Here's what's going on in the Epiphone forum:

http://www.gibson.com/products/epiphone/forum/toast.asp?sub=show&action=posts&fid=4&tid=130338

Here's what's happening on thegearnet.

http://thegearpage.net/board/showthread.php?t=137804&highlight=Valve+Junior

http://thegearpage.net/board/showthread.php?t=107781&highlight=Valve+Junior


----------



## Robert1950 (Jan 21, 2006)

Jaggery said:


> I saw it at L&M for a little over 150 CDN.


Given the Current X-change rate, that means $128.99 American. Compared to $99.99 in the US. Someone is making extra at our expense.


----------



## Q_L_R (Mar 13, 2006)

Could be wrong, but I'm guessing duty, etc., so thank the :2guns: CCRA. Have you filed your taxes yet?


----------



## Robert1950 (Jan 21, 2006)

Q_L_R said:


> Could be wrong, but I'm guessing duty, etc., so thank the :2guns: CCRA.


Might be due to whole sale price charge by the Canadian Distributor - Yorkville Sound.


----------



## hfisher3380 (Mar 5, 2006)

Apparently the head version fixes the hum problem in the combo - although I have read that the combos manufactured after Dec 2005 have that hum issue resolved. Anyone know about that? I'm considering getting one of these for a basement practice amp...


----------



## Robert1950 (Jan 21, 2006)

Canadian distributor has decided not to bring the Valve Jr, Head into Canada. They are just sticking with the combo only. Go figure.


----------



## rollingdam (May 11, 2006)

I priced one from Musicians Friend-total came to $160 US-but you would have to add brokerage fees,GST-just can't win


----------



## Robert1950 (Jan 21, 2006)

rollingdam said:


> I priced one from Musicians Friend-total came to $160 US-but you would have to add brokerage fees,GST-just can't win


I guess that's what happens when you're Canadjuns. :smilie_flagge17:


----------



## Jeff Flowerday (Jan 23, 2006)

Well they must be available in Canada now because L&M in Calgary has one sitting on display. I almost bought it yesterday, so I could mess with it and do the upgrades. Once again I held the GAS down. :tongue:


----------



## Ripper (Jul 1, 2006)

our little local music store told me yesterday that they had two on the way in and they should be here first of the week. I can't wait to try one.


----------



## Tarbender (Apr 7, 2006)

I bought one last month at L&M and have already made a couple of mods. Best $150.00 amp I ever bought, and with the mods, sounds more like a $300.00 amp!


----------



## Tarl (Feb 4, 2006)

My bud with the VJ head just got a ToneBone Hot British pedal. Sounds great into the VJ through his 4x12.


----------



## Robert1950 (Jan 21, 2006)

Tarbender said:


> I bought one last month at L&M and have already made a couple of mods.
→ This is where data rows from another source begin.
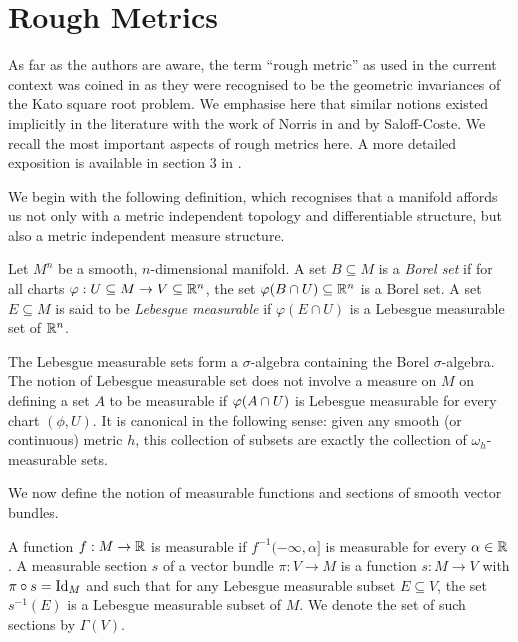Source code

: \documentclass[a4paper, 12pt]{amsart}
\begin{document}
\section{Rough Metrics}
\label{sec:rough_metrics}

As far as the authors are aware, the term ``rough metric'' as used in the current context 
was coined in \cite{BRough} as they were 
recognised to be the geometric invariances of the Kato square root problem.
We emphasise here that similar notions existed implicitly in the 
literature with the work of Norris in \cite{Norris} 
and \cite{SC} by Saloff-Coste.
We recall the most important aspects of rough metrics here. 
A more detailed exposition is available in section 3 in \cite{BRough}.

We begin with the following definition, which recognises
that a manifold affords us not only with a metric independent 
topology and differentiable structure, but also a metric independent measure
structure.

\begin{defn}
\label{defn:borel_lebesgue}
Let \(M^n\) be a smooth, \(n\)-dimensional manifold. A set \(B \subseteq M\) is a \emph{Borel set} if for all charts \(\varphi : U \subseteq M \to V \subseteq \mathbb{R}^n\), the set \(\varphi(B \cap U) \subseteq \mathbb{R}^n\) is a Borel set. A set \(E \subseteq M\) is said to be \emph{Lebesgue measurable} if \(\varphi(E \cap U)\) is a Lebesgue measurable set of \(\mathbb{R}^n\).
\end{defn}

\begin{rem}
The Lebesgue measurable sets form a \(\sigma\)-algebra containing the Borel \(\sigma\)-algebra. The notion of Lebesgue measurable set does not involve a measure on \(M\)  on defining a set $A$ to be measurable if $\varphi(A \cap U)$ is Lebesgue measurable for
every chart $(\phi,U)$. It is canonical in the following sense: given any smooth (or continuous) metric $h$, this collection of subsets are exactly the collection of $\omega_h$-measurable sets.
\end{rem}

We now define the notion of measurable functions and sections of smooth vector bundles.

\begin{defn}
A function $f: M \to \mathbb{R}$ is measurable if $f^{-1}(-\infty, \alpha]$ is measurable for every $\alpha  \in \mathbb{R}$. A measurable section \(s\) of a vector bundle \(\pi : V \to M\) is a function \(s: M \to V\) with \(\pi \circ s = \operatorname{Id}_M\) and such that for any Lebesgue measurable subset \(E \subseteq V\), the set \(s^{-1}(E)\) is a Lebesgue measurable subset of \(M\).  We denote the set of such sections by $\Gamma(V)$.
\end{defn}
\end{document}
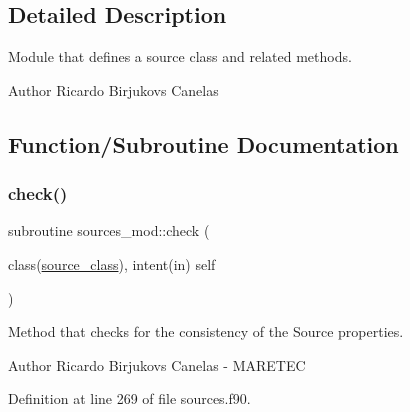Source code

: \subsection{Detailed Description}
Module that defines a source class and related methods. 

\begin{DoxyAuthor}{Author}
Ricardo Birjukovs Canelas 
\end{DoxyAuthor}


\subsection{Function/\+Subroutine Documentation}
\mbox{\label{namespacesources__mod_a6fcfcb690cd1b9375915b01f7ddbe801}} 
\subsubsection{\texorpdfstring{check()}{check()}}
{\footnotesize\ttfamily subroutine sources\+\_\+mod\+::check (\begin{DoxyParamCaption}\item[{class(\mbox{\hyperlink{structsources__mod_1_1source__class}{source\+\_\+class}}), intent(in)}]{self }\end{DoxyParamCaption})\hspace{0.3cm}{\ttfamily [private]}}



Method that checks for the consistency of the Source properties. 

\begin{DoxyAuthor}{Author}
Ricardo Birjukovs Canelas -\/ M\+A\+R\+E\+T\+EC 
\end{DoxyAuthor}


Definition at line 269 of file sources.\+f90.


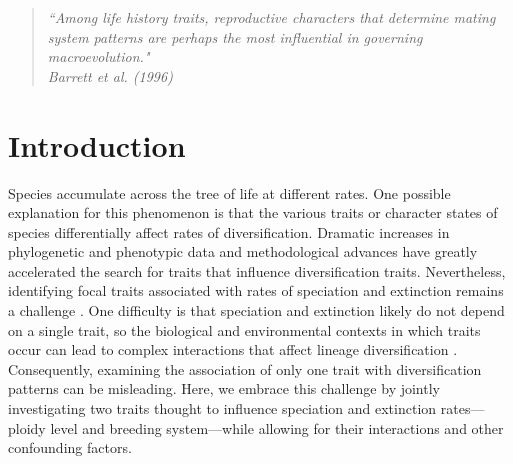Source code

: \begin{quote}
\em{``Among life history traits, reproductive characters that determine mating system patterns are perhaps the most influential in governing macroevolution." 
}
\\
\hspace*{\fill}\rm{ Barrett et al. (1996)}
\end{quote}

\section{Introduction}

Species accumulate across the tree of life at different rates. 
One possible explanation for this phenomenon is that the various traits or character states of species differentially affect rates of diversification. 
Dramatic increases in phylogenetic and phenotypic data and methodological advances have greatly accelerated the search for traits that influence diversification traits.
Nevertheless, identifying focal traits associated with rates of speciation and extinction remains a challenge \citep[\eg][]{maddison_2015, rabosky_2015, beaulieu_2016, rabosky_2017}. 
One difficulty is that speciation and extinction likely do not depend on a single trait, so the biological and environmental contexts in which traits occur can lead to complex interactions that affect lineage diversification \citep{beaulieu_2016, caetano_2018, herrera_2018}.
Consequently, examining the association of only one trait with diversification patterns can be misleading. 
Here, we embrace this challenge by jointly investigating two traits thought to influence speciation and extinction rates---ploidy level and breeding system---while allowing for their interactions and other confounding factors.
Best $150.00 amp I ever bought, and with the mods, sounds more like a $300.00 amp!


What were the mods????????? Thxz.


----------



## Tarbender (Apr 7, 2006)

These are to mods that I'm following. I got these from the "18watter.com" web site. The discussion on the valve Jr. is currently 64 pages long and these are the most recommended mods. 
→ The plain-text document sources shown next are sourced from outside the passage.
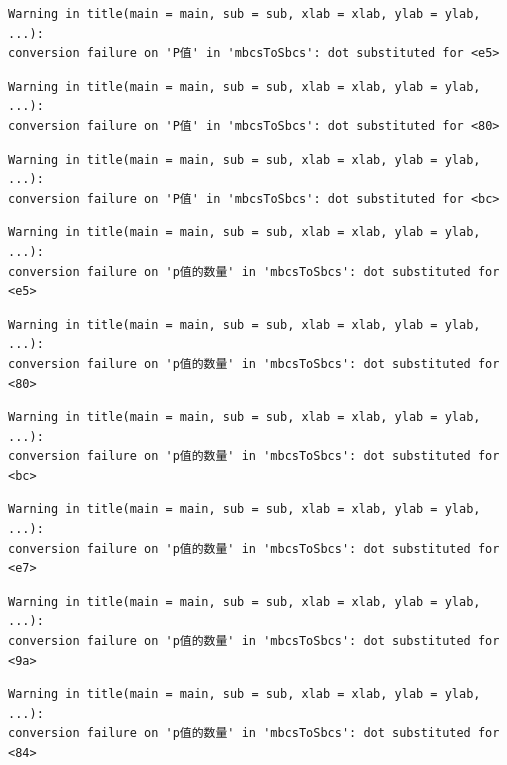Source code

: \documentclass[
  letterpaper,
  DIV=11,
  numbers=noendperiod]{scrreprt}
\begin{document}
\begin{verbatim}
Warning in title(main = main, sub = sub, xlab = xlab, ylab = ylab, ...):
conversion failure on 'P值' in 'mbcsToSbcs': dot substituted for <e5>
\end{verbatim}

\begin{verbatim}
Warning in title(main = main, sub = sub, xlab = xlab, ylab = ylab, ...):
conversion failure on 'P值' in 'mbcsToSbcs': dot substituted for <80>
\end{verbatim}

\begin{verbatim}
Warning in title(main = main, sub = sub, xlab = xlab, ylab = ylab, ...):
conversion failure on 'P值' in 'mbcsToSbcs': dot substituted for <bc>
\end{verbatim}

\begin{verbatim}
Warning in title(main = main, sub = sub, xlab = xlab, ylab = ylab, ...):
conversion failure on 'p值的数量' in 'mbcsToSbcs': dot substituted for <e5>
\end{verbatim}

\begin{verbatim}
Warning in title(main = main, sub = sub, xlab = xlab, ylab = ylab, ...):
conversion failure on 'p值的数量' in 'mbcsToSbcs': dot substituted for <80>
\end{verbatim}

\begin{verbatim}
Warning in title(main = main, sub = sub, xlab = xlab, ylab = ylab, ...):
conversion failure on 'p值的数量' in 'mbcsToSbcs': dot substituted for <bc>
\end{verbatim}

\begin{verbatim}
Warning in title(main = main, sub = sub, xlab = xlab, ylab = ylab, ...):
conversion failure on 'p值的数量' in 'mbcsToSbcs': dot substituted for <e7>
\end{verbatim}

\begin{verbatim}
Warning in title(main = main, sub = sub, xlab = xlab, ylab = ylab, ...):
conversion failure on 'p值的数量' in 'mbcsToSbcs': dot substituted for <9a>
\end{verbatim}

\begin{verbatim}
Warning in title(main = main, sub = sub, xlab = xlab, ylab = ylab, ...):
conversion failure on 'p值的数量' in 'mbcsToSbcs': dot substituted for <84>
\end{verbatim}
\end{document}
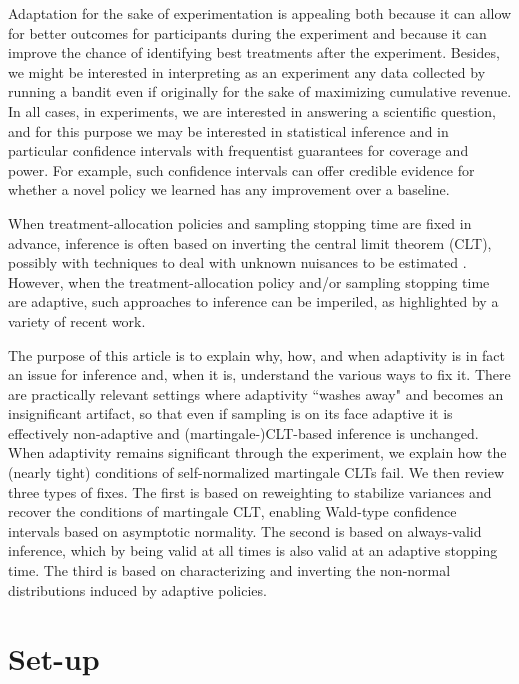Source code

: Adaptation for the sake of experimentation is appealing both because it can allow for better outcomes for participants during the experiment and because it can improve the chance of identifying best treatments after the experiment. Besides, we might be interested in interpreting as an experiment any data collected by running a bandit even if originally for the sake of maximizing cumulative revenue. In all cases, in experiments, we are interested in answering a scientific question, and for this purpose we may be interested in statistical inference and in particular confidence intervals with frequentist guarantees for coverage and power. For example, such confidence intervals can offer credible evidence for whether a novel policy we learned has any improvement over a baseline.

When treatment-allocation policies and sampling stopping time are fixed in advance, inference is often based on inverting the central limit theorem (CLT), possibly with techniques to deal with unknown nuisances to be estimated \citep[\eg][]{chernozhukov2024applied}. However, when the treatment-allocation policy and/or sampling stopping time are adaptive, such approaches to inference can be imperiled, as highlighted by a variety of recent work. 

The purpose of this article is to explain why, how, and when adaptivity is in fact an issue for inference and, when it is, understand the various ways to fix it. There are practically relevant settings where adaptivity ``washes away" and becomes an insignificant artifact, so that even if sampling is on its face adaptive it is effectively non-adaptive and (martingale-)CLT-based inference is unchanged. When adaptivity remains significant through the experiment, we explain how the (nearly tight) conditions of self-normalized martingale CLTs fail. We then review three types of fixes. The first is based on reweighting to stabilize variances and recover the conditions of martingale CLT, enabling Wald-type confidence intervals based on asymptotic normality. The second is based on always-valid inference, which by being valid at all times is also valid at an adaptive stopping time. The third is based on characterizing and inverting the non-normal distributions induced by adaptive policies.

\section{Set-up}

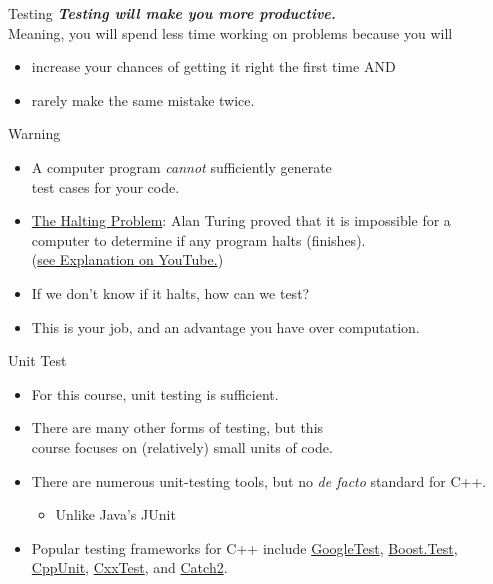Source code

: \documentclass[14pt,aspectratio=1610]{beamer}
\begin{document}
\begin{frame}{Testing}
\textbf{\large\textit{Testing will make you more productive.}}\\[1em]
Meaning, you will spend less time working on problems because you will\textellipsis{}
\begin{itemize}
\item
  increase your chances of getting it right the first time AND
\item
  rarely make the same mistake twice.
\end{itemize}
\end{frame}

\begin{frame}{Warning}
\begin{itemize}[<+->]
\item A computer program \textit{cannot} sufficiently generate \\test cases for your code.
\item \href{https://en.wikipedia.org/wiki/Halting_problem}{The Halting Problem}: Alan Turing proved that it is impossible for a computer to determine if any program halts (finishes).\\
(\href{https://youtu.be/92WHN-pAFCs?t=14}{see Explanation on YouTube.})
\item If we don't know if it halts, how can we test?
\item This is your job, and an advantage you have over computation.
\end{itemize}
\end{frame}

\begin{frame}{Unit Test}
\begin{itemize}
\item
  For this course, unit testing is sufficient.
\item
  There are many other forms of testing, but this\\ course focuses on (relatively) small units of code.
\item
  There are numerous unit-testing tools, but no \textit{de facto} standard for C++.
  \begin{itemize}
  \item Unlike Java's JUnit
  \end{itemize}
\item
  Popular testing frameworks for C++ include \href{https://google.github.io/googletest/}{GoogleTest}, \href{https://www.boost.org/doc/libs/1_81_0/libs/test/doc/html/index.html}{Boost.Test}, \href{CppUnit}{CppUnit}, \href{https://cxxtest.com/}{CxxTest}, and \href{https://github.com/catchorg/Catch2}{Catch2}.
\end{itemize}
\end{frame}
\end{document}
The very first thing that I did was swap the tubes it came with - 20% improvement. The first real mod that I did was putting a toggle switch across R6 which acts as a gain boost when shorted. Then I replaced R7 with a 500k pot which allows me to dial in or out the gain. Unbelievable inprovement with just these 3 changes. Here's the direct quote from pg 30 of the thread: 

"The minimum mods I would recommend, would be: 
R1 1meg 
R2 10K 
R6 shorted out 
R7 91k, or replaced with 500K or 250k pot, for Gain control 
R8 1k or 1.5k (the exact value doesn't matter too much) 
R9 620 ohms 
R14 240 ohms 
R10 1K 3W 
C3 3.3uf (or anything between 2uF to 4.7uF to your taste) 
C4 3.3uF ( .......................... ditto ..............................) 
C5 1000uF "

I've also gone one step further and replaced the output transformer with a Hammond 125DSE for that last push of tone. Let me know if you need schematics, suppliers, etc... for the Toronto area or maybe you know some that I don't.


----------



## dolphinstreet (Sep 11, 2006)

I called Avenue Guitars in Edmonton and they said they are sold but have more coming soon. I'm getting me one. For that price, I think a guy should just have one!


----------



## torndownunit (May 14, 2006)

I wish they offered a 10-15 watt version of both the head and the combo. They do have the Epi Valve Standard, but it has those goofy DSP effects on it. I'd love something as simple as the Jr, but a little higher wattage.


----------



## Jeff Flowerday (Jan 23, 2006)

torndownunit said:


> I wish they offered a 10-15 watt version of both the head and the combo. They do have the Epi Valve Standard, but it has those goofy DSP effects on it. I'd love something as simple as the Jr, but a little higher wattage.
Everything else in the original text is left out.